┌─ RECORDS TO PROCESS

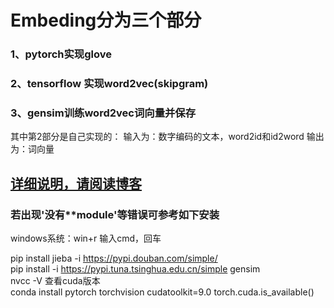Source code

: # Embeding分为三个部分
### 1、pytorch实现glove
### 2、tensorflow 实现word2vec(skipgram) 
### 3、gensim训练word2vec词向量并保存  
  
其中第2部分是自己实现的：
输入为：数字编码的文本，word2id和id2word
输出为：词向量  

## [详细说明，请阅读博客](https://blog.csdn.net/qq_40859560/article/details/104848972)  

### 若出现'没有**module'等错误可参考如下安装  
windows系统：win+r 输入cmd，回车

pip install jieba -i https://pypi.douban.com/simple/    
pip install -i https://pypi.tuna.tsinghua.edu.cn/simple gensim  
nvcc -V 查看cuda版本   
conda install pytorch torchvision cudatoolkit=9.0
torch.cuda.is_available() 

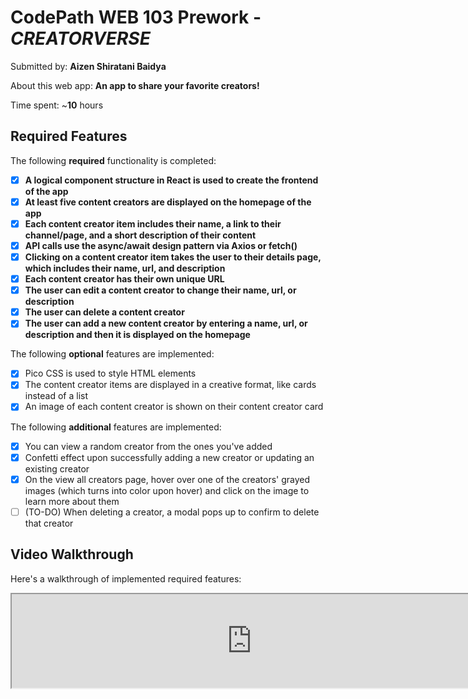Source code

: # CodePath WEB 103 Prework - *CREATORVERSE*

Submitted by: **Aizen Shiratani Baidya**

About this web app: **An app to share your favorite creators!**

Time spent: ~**10** hours

## Required Features

The following **required** functionality is completed:

- [x] **A logical component structure in React is used to create the frontend of the app**
- [x] **At least five content creators are displayed on the homepage of the app**
- [x] **Each content creator item includes their name, a link to their channel/page, and a short description of their content**
- [x] **API calls use the async/await design pattern via Axios or fetch()**
- [x] **Clicking on a content creator item takes the user to their details page, which includes their name, url, and description**
- [x] **Each content creator has their own unique URL**
- [x] **The user can edit a content creator to change their name, url, or description**
- [x] **The user can delete a content creator**
- [x] **The user can add a new content creator by entering a name, url, or description and then it is displayed on the homepage**

The following **optional** features are implemented:

- [x] Pico CSS is used to style HTML elements
- [x] The content creator items are displayed in a creative format, like cards instead of a list
- [x] An image of each content creator is shown on their content creator card

The following **additional** features are implemented:

* [x] You can view a random creator from the ones you've added
* [x] Confetti effect upon successfully adding a new creator or updating an existing creator
* [x] On the view all creators page, hover over one of the creators' grayed images (which turns into color upon hover) and click on the image to learn more about them
* [ ] (TO-DO) When deleting a creator, a modal pops up to confirm to delete that creator

## Video Walkthrough

Here's a walkthrough of implemented required features:

<iframe src='https://www.youtube.com/watch?v=Y6_0--RPjc4' title='Video Walkthrough' width='768px' alt='Video Walkthrough' /></iframe>
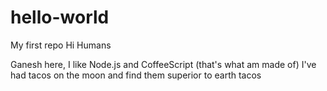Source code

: # hello-world
My first repo
Hi Humans

Ganesh here, I like Node.js and CoffeeScript (that's what am made of)
I've had tacos on the moon and find them superior  to earth tacos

└─

GOAL OF THE EXERCISE: Output the lines from the one with "Ganesh here, I" through the end of the records above, exactly, including both ends, and nothing besides.

RESPONSE TO THIS EXERCISE:
Ganesh here, I like Node.js and CoffeeScript (that's what am made of)
I've had tacos on the moon and find them superior  to earth tacos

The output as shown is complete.